Radioactive Water Leaks From Illinois Nuclear Plants
Problems persist a decade after discovery of chronic radioactive leaks at Exelon plants.
Radioactive waste continues to pour from Exelon’s Illinois nuclear power plants more than a decade after discovery of chronic leaks led to national outrage, a $1.2 million government settlement and a company vow to guard against future accidents.
Since 2007, there have been at least 35 reported leaks, spills or other accidental releases in Illinois of water contaminated with radioactive tritium, a byproduct of nuclear power production and a carcinogen at high levels, a Better Government Association review of federal and state records shows.
No fines were issued for the accidents, all of which were self-reported by the company.

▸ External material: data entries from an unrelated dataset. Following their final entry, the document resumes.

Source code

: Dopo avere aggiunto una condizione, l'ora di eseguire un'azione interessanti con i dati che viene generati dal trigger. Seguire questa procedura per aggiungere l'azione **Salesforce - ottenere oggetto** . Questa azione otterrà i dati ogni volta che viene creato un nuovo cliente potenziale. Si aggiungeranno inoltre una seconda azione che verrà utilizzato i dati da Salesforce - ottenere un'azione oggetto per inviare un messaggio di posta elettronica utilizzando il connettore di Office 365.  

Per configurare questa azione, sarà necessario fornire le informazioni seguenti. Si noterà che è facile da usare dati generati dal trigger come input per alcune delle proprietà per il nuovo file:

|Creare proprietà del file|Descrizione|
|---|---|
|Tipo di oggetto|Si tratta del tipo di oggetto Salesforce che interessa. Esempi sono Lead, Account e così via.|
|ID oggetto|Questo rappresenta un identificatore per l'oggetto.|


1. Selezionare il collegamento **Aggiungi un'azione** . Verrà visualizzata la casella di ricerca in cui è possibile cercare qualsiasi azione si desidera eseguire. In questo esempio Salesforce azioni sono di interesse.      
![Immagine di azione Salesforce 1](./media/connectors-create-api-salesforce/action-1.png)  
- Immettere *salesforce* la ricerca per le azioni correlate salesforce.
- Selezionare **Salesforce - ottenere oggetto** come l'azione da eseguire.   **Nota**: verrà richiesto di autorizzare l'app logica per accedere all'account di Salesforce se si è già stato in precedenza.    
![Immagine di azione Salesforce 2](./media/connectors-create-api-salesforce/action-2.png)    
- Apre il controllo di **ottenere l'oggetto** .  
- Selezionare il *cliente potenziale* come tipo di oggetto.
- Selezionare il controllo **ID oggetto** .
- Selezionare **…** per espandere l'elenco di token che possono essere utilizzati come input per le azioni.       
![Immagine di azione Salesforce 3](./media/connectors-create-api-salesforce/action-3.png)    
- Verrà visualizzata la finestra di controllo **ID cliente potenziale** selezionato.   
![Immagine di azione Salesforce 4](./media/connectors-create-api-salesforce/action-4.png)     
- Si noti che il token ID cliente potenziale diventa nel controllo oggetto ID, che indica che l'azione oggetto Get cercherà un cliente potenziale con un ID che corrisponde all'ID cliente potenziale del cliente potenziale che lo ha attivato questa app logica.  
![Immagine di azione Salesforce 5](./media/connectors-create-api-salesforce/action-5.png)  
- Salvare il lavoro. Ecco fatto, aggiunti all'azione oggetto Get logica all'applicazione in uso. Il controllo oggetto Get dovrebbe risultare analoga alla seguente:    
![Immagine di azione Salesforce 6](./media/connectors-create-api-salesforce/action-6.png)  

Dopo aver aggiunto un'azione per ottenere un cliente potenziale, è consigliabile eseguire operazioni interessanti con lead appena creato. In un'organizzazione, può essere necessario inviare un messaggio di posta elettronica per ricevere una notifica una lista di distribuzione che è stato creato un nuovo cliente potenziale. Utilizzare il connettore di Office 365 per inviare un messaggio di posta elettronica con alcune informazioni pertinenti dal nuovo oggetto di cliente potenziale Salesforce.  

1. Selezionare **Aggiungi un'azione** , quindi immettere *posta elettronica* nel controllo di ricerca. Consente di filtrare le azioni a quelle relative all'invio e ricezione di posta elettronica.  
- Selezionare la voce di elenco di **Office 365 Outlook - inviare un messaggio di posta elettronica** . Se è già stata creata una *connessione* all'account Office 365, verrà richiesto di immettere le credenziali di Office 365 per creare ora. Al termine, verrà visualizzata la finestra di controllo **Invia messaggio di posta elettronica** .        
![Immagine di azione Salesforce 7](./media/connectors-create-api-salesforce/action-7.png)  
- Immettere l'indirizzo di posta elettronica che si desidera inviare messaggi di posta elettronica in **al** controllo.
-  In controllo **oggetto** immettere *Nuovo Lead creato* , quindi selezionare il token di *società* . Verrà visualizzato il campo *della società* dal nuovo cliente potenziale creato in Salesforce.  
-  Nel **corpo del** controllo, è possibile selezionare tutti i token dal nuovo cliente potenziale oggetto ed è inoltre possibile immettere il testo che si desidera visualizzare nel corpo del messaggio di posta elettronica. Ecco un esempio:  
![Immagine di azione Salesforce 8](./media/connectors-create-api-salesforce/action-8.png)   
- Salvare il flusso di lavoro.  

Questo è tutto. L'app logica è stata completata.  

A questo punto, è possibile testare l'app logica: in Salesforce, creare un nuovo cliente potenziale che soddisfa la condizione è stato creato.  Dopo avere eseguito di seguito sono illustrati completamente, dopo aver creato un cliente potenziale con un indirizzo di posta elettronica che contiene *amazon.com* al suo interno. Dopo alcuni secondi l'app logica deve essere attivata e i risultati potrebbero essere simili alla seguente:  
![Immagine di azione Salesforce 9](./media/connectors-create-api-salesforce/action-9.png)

The most recent leak of 35,000 gallons occurred over two weeks in May and June at Exelon’s Braidwood plant southwest of Chicago, and was ongoing even as state inspectors were at the plant and being assured by Exelon officials there were no problems.
Braidwood is the same facility that was the focus of a community panic in the mid-2000s after a series of accidents stirred debate over the safety of aging nuclear plants.
A 2014 incident at Exelon’s Dresden facility in Grundy County involved the release of about 500,000 gallons of highly radioactive water. Contamination was later found in the plant’s sewer lines and miles away in the city sewage treatment plant at Morris.
Another leak was discovered in 2007 at the Quad Cities plant in Cordova. It took eight months to plug and led to groundwater radiation readings up to 375 times higher than that allowed under federal safe drinking water standards.
Exelon had threatened to close the Quad Cities plant but relented last year after Gov. Bruce Rauner signed bailout legislation authorizing big rate hikes.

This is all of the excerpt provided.